Finance, Investment & Risk Management
Investment & Assets Management
Banking & Financial Institutions
Post-Doctoral Fellowships
Spain
2014.09.30
Does shareholder voting reduc the risk of destruction of value in acquisitions?
Corporate acquisitions can be ruinous for shareholders and have caused some of the largest bankruptcies in U.S. history. Extensive empirical evidence documents that a large percentage of M&A destroys value for shareholders. Conflicted or overconfident managers take excessive risks in acquisitions. In this project we study shareholder voting as a governance tool that might reduce the risk of such corporate disasters. Boards and managers are prevented from acting autonomously.
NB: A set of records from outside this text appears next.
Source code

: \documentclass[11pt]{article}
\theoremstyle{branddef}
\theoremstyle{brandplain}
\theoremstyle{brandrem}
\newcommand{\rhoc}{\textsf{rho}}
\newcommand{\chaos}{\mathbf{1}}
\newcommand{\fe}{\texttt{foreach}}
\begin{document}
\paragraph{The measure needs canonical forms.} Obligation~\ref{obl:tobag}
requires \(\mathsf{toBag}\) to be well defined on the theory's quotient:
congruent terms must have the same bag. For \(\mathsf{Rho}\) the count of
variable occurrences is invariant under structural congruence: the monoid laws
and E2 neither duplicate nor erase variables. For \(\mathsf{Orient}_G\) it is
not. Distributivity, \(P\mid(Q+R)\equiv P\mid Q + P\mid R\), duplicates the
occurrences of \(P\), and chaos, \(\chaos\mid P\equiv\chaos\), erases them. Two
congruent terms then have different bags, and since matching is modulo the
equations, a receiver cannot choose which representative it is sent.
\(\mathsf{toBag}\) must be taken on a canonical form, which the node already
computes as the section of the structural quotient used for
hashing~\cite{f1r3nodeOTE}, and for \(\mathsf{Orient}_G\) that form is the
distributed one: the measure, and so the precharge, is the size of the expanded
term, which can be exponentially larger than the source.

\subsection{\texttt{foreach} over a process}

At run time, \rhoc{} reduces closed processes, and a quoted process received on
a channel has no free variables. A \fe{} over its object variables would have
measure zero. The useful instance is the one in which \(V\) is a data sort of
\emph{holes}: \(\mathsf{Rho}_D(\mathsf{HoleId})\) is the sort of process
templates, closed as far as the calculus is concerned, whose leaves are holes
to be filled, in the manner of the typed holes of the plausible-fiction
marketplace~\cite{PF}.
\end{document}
They have to seek shareholder approval before taking decisions that can have large and adverse material consequences for the owners of the firm. Previous empirical studies are inconclusive because shareholder approval in the US is not mandatory; boards can avoid a vote for transactions of any size. We overcome this endogeneity problem by focusing on the UK setting where shareholder voting on significant acquisitions is mandatory. The UK Listing Rules require a vote if the company acquires an asset that is relatively large (exceeding 25 percent of the value of its existing assets). These acquisitions are called Class 1 transactions. The smaller Class 2 transactions do not require a shareholder vote. This project will examine the use of Class 1 transactions and its impact on the performance of acquisitions by comparing Class 1 and Class 2 transactions in the UK. A comparison will also be drawn between the performance of Class 1 transactions in the UK and large acquisitions (bigger than 25%) in the US where the vote is not mandatory.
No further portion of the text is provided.